▶ The problem
Line count for "https": say how many lines of the data contain it, with no other text.

-------------------------

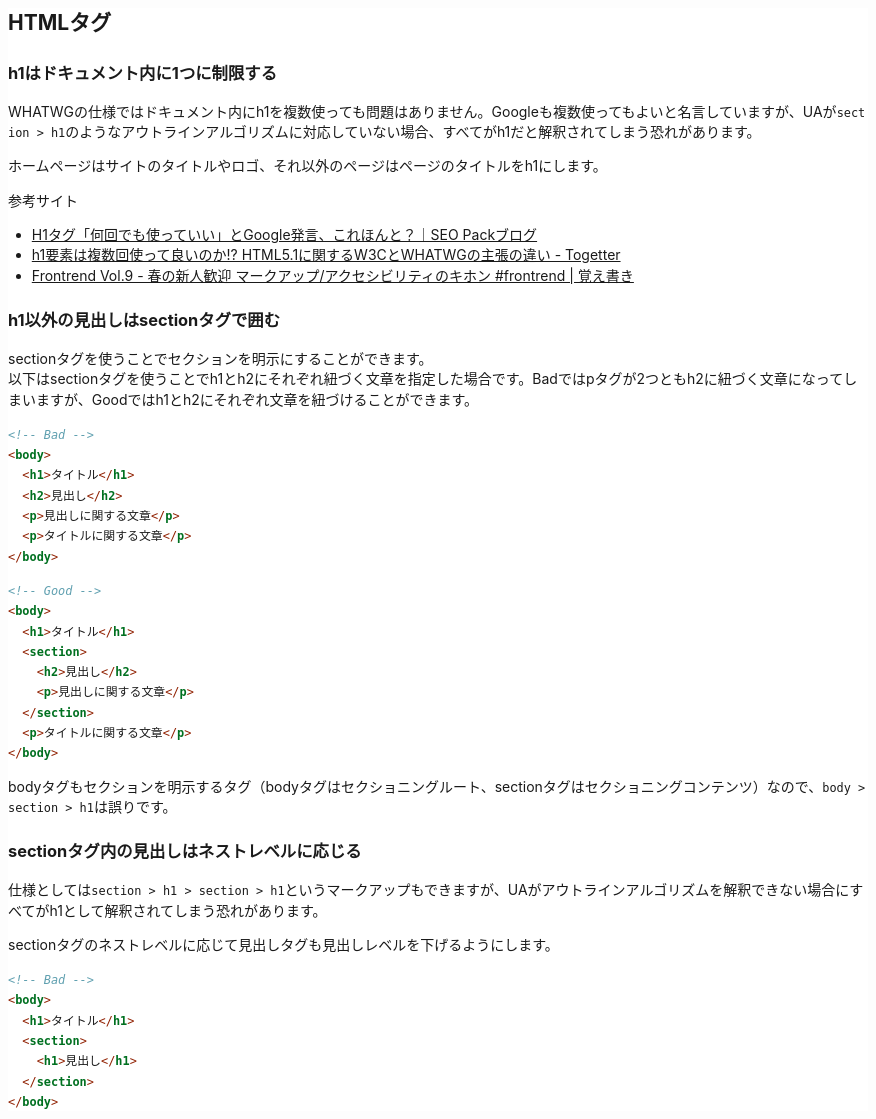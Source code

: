 ## HTMLタグ
### h1はドキュメント内に1つに制限する
WHATWGの仕様ではドキュメント内にh1を複数使っても問題はありません。Googleも複数使ってもよいと名言していますが、UAが`section > h1`のようなアウトラインアルゴリズムに対応していない場合、すべてがh1だと解釈されてしまう恐れがあります。

ホームページはサイトのタイトルやロゴ、それ以外のページはページのタイトルをh1にします。

参考サイト

- [H1タグ「何回でも使っていい」とGoogle発言、これほんと？｜SEO  Packブログ](https://seopack.jp/seoblog/20170414-many-h1s-are-ok/)
- [h1要素は複数回使って良いのか!? HTML5.1に関するW3CとWHATWGの主張の違い - Togetter](https://togetter.com/li/1058977)
- [Frontrend Vol.9 - 春の新人歓迎 マークアップ/アクセシビリティのキホン #frontrend | 覚え書き](https://kidachi.kazuhi.to/blog/archives/039426.html)

### h1以外の見出しはsectionタグで囲む
sectionタグを使うことでセクションを明示にすることができます。  
以下はsectionタグを使うことでh1とh2にそれぞれ紐づく文章を指定した場合です。Badではpタグが2つともh2に紐づく文章になってしまいますが、Goodではh1とh2にそれぞれ文章を紐づけることができます。

```html
<!-- Bad -->
<body>
  <h1>タイトル</h1>
  <h2>見出し</h2>
  <p>見出しに関する文章</p>
  <p>タイトルに関する文章</p>
</body>
```

```html
<!-- Good -->
<body>
  <h1>タイトル</h1>
  <section>
    <h2>見出し</h2>
    <p>見出しに関する文章</p>
  </section>
  <p>タイトルに関する文章</p>
</body>
```

bodyタグもセクションを明示するタグ（bodyタグはセクショニングルート、sectionタグはセクショニングコンテンツ）なので、`body > section > h1`は誤りです。

### sectionタグ内の見出しはネストレベルに応じる
仕様としては`section > h1 > section > h1`というマークアップもできますが、UAがアウトラインアルゴリズムを解釈できない場合にすべてがh1として解釈されてしまう恐れがあります。

sectionタグのネストレベルに応じて見出しタグも見出しレベルを下げるようにします。

```html
<!-- Bad -->
<body>
  <h1>タイトル</h1>
  <section>
    <h1>見出し</h1>
  </section>
</body>
```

-------------------------

▶ Worked solution
3